The Best Books We Missed in 2017 (original) (raw)

And the titles their authors say they loved

Hardcover books

Katie Martin / Emily Jan / The Atlantic

Editor’s Note: Find all of _The Atlantic_’s “Best of 2017” coverage here.

“So many worthy books, so little space.”

I type those words all too often, and my colleagues on _The Atlantic_’s digital side, Jane Yong Kim and Sophie Gilbert, and I have now made a tradition of lamenting that predicament every year as the list-making season arrives. Working both online and in print, as we do, we really should revise the lament to include “—and not enough time.” To the many publicists who excitedly email me about the rich season of titles ahead, I’m always sighing about page constraints at the magazine. With only so many hours in a day to write and edit and so much to cover, the culture team online also looks longingly at books that deserve attention but don’t get it. We echo the message to reviewers who are eager to share their views of this or that author’s latest effort. If only we didn’t have to be so ruthless, we also say to authors themselves, a surprising number of whom come right out and ask: Can they expect any coverage in The Atlantic? The phrase, as I’ve admitted before, is sometimes a white lie, yet always the truth, too: Far too many notable books go unnoticed by us.

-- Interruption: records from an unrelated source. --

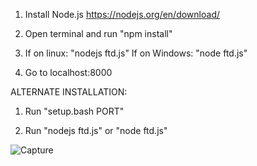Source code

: 1. Install Node.js https://nodejs.org/en/download/

2. Open terminal and run "npm install"

3. If on linux: "nodejs ftd.js"
   If on Windows: "node ftd.js"

4. Go to localhost:8000


ALTERNATE INSTALLATION: 

1. Run "setup.bash PORT" 

2. Run "nodejs ftd.js" or "node ftd.js"



![Capture](https://user-images.githubusercontent.com/24998958/56553888-e7fd1e80-655d-11e9-9920-05adf11cf611.PNG)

In the holiday spirit, now is a moment to mention a sampling of 2017 books we wish we hadn’t missed. We’ve asked their authors to pay it forward, and single out a few books themselves. What recent work has caught their expert eye? What book, however old, helped them write the one they’ve been busy promoting? —Ann Hulbert


Fiction

The Ninth Hour by Alice McDermott

Farrar, Straus, and Giroux

“His trouble was with time,” Alice McDermott writes at the start of her eighth novel, referring to a subway motorman—and husband and soon-to-have-been father—who commits suicide. That is not a spoiler: The young man’s death is what sets this time-haunted, mesmerizing book in motion. Set in early 20th-century Brooklyn, the novel follows his wife, Annie, and Sally, the daughter born some months later, as they make their way through days, years, and decades without him. The Little Nursing Sisters of the Sick Poor, who step in to help, do their best to impart the solace of “implacable routines” in a soiled world of endless suffering. McDermott wryly and wisely sees to it that they fail. Even for the nuns, and certainly for Annie and Sally—and for the descendants who figure as intriguing narrative voices—lives turn out to be shaped less by willed sacrifice than by the ebbs and flows of love. Time entraps and liberates, and in her inimitably evocative prose, McDermott spools out the past in bold and fascinating ways. — A.H.

The Unnamed Press / Atlantic Monthly Press / W.W. Norton & Company

Alice McDermott: Early in my career there was a notion—perhaps only a romantic myth—that first novels were meant to be investments in the future. Publishers, I was told, were on the lookout not only for blockbuster debuts, but also for work that offered the literary equivalent of Emily Dickinson’s thing with feathers: promise. I’m not sure anyone believes that anymore, but I still delight in reading fledgling novels that wink and shine with what’s to come. When the authors of these novels are former students, I’m more delighted still. Jessie Chaffee’s Florence in Ecstasy follows a young American woman, a recovering anorexic, as she tentatively reclaims her life—body and soul—during a stay in Florence, Italy. Chaffee’s prose is lovely, whether she’s describing the physical toll, and joy, of rowing on the Arno or the peculiar psychology of female saints who, in ecstasy, starved themselves for God. There’s an absorbing story here, a love story, a coming-of-age story, a gorgeous portrait of the city itself, its beauty and its decadence, but there’s also the thrilling glimpse of a brilliant young writer just setting out.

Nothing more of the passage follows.